Ignore the pictures in the data below and set down exactly the lines from its first line through the line containing "# 单元测试和代码覆盖率—💯% ?".

Extracted data entries

-- Opening Marker --

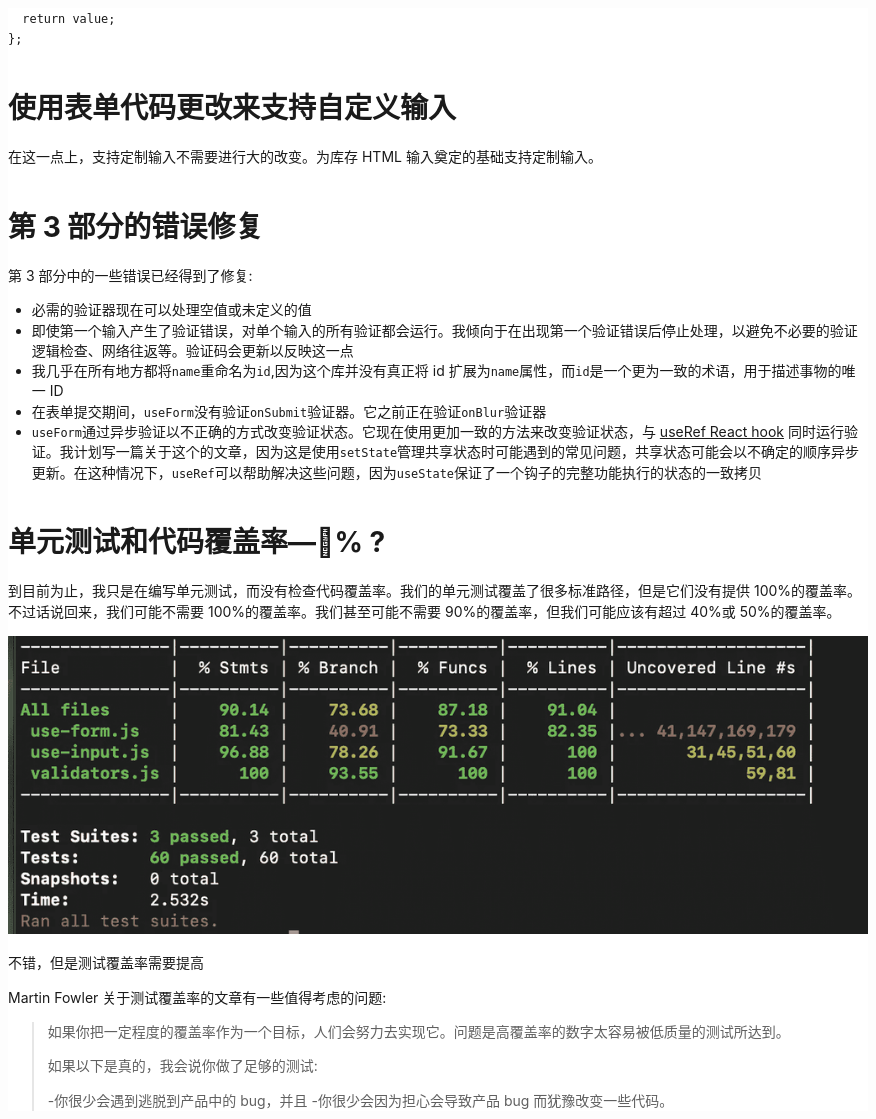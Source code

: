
 ```
  return value;
};
```

# 使用表单代码更改来支持自定义输入

在这一点上，支持定制输入不需要进行大的改变。为库存 HTML 输入奠定的基础支持定制输入。

# 第 3 部分的错误修复

第 3 部分中的一些错误已经得到了修复:

*   必需的验证器现在可以处理空值或未定义的值
*   即使第一个输入产生了验证错误，对单个输入的所有验证都会运行。我倾向于在出现第一个验证错误后停止处理，以避免不必要的验证逻辑检查、网络往返等。验证码会更新以反映这一点
*   我几乎在所有地方都将`name`重命名为`id`,因为这个库并没有真正将 id 扩展为`name`属性，而`id`是一个更为一致的术语，用于描述事物的唯一 ID
*   在表单提交期间，`useForm`没有验证`onSubmit`验证器。它之前正在验证`onBlur`验证器
*   `useForm`通过异步验证以不正确的方式改变验证状态。它现在使用更加一致的方法来改变验证状态，与 [useRef React hook](https://reactjs.org/docs/hooks-reference.html#useref) 同时运行验证。我计划写一篇关于这个的文章，因为这是使用`setState`管理共享状态时可能遇到的常见问题，共享状态可能会以不确定的顺序异步更新。在这种情况下，`useRef`可以帮助解决这些问题，因为`useState`保证了一个钩子的完整功能执行的状态的一致拷贝

# 单元测试和代码覆盖率—💯% ?

到目前为止，我只是在编写单元测试，而没有检查代码覆盖率。我们的单元测试覆盖了很多标准路径，但是它们没有提供 100%的覆盖率。不过话说回来，我们可能不需要 100%的覆盖率。我们甚至可能不需要 90%的覆盖率，但我们可能应该有超过 40%或 50%的覆盖率。

![](img/8498221064d60a2634bdc0e9f82542a6.png)

不错，但是测试覆盖率需要提高

Martin Fowler 关于测试覆盖率的文章有一些值得考虑的问题:

> 如果你把一定程度的覆盖率作为一个目标，人们会努力去实现它。问题是高覆盖率的数字太容易被低质量的测试所达到。
> 
> 如果以下是真的，我会说你做了足够的测试:
> 
> -你很少会遇到逃脱到产品中的 bug，并且
> -你很少会因为担心会导致产品 bug 而犹豫改变一些代码。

-- Closing Marker --

Finished task
Source code

:
 ```
  return value;
};
```

# 使用表单代码更改来支持自定义输入

在这一点上，支持定制输入不需要进行大的改变。为库存 HTML 输入奠定的基础支持定制输入。

# 第 3 部分的错误修复

第 3 部分中的一些错误已经得到了修复:

*   必需的验证器现在可以处理空值或未定义的值
*   即使第一个输入产生了验证错误，对单个输入的所有验证都会运行。我倾向于在出现第一个验证错误后停止处理，以避免不必要的验证逻辑检查、网络往返等。验证码会更新以反映这一点
*   我几乎在所有地方都将`name`重命名为`id`,因为这个库并没有真正将 id 扩展为`name`属性，而`id`是一个更为一致的术语，用于描述事物的唯一 ID
*   在表单提交期间，`useForm`没有验证`onSubmit`验证器。它之前正在验证`onBlur`验证器
*   `useForm`通过异步验证以不正确的方式改变验证状态。它现在使用更加一致的方法来改变验证状态，与 [useRef React hook](https://reactjs.org/docs/hooks-reference.html#useref) 同时运行验证。我计划写一篇关于这个的文章，因为这是使用`setState`管理共享状态时可能遇到的常见问题，共享状态可能会以不确定的顺序异步更新。在这种情况下，`useRef`可以帮助解决这些问题，因为`useState`保证了一个钩子的完整功能执行的状态的一致拷贝

# 单元测试和代码覆盖率—💯% ?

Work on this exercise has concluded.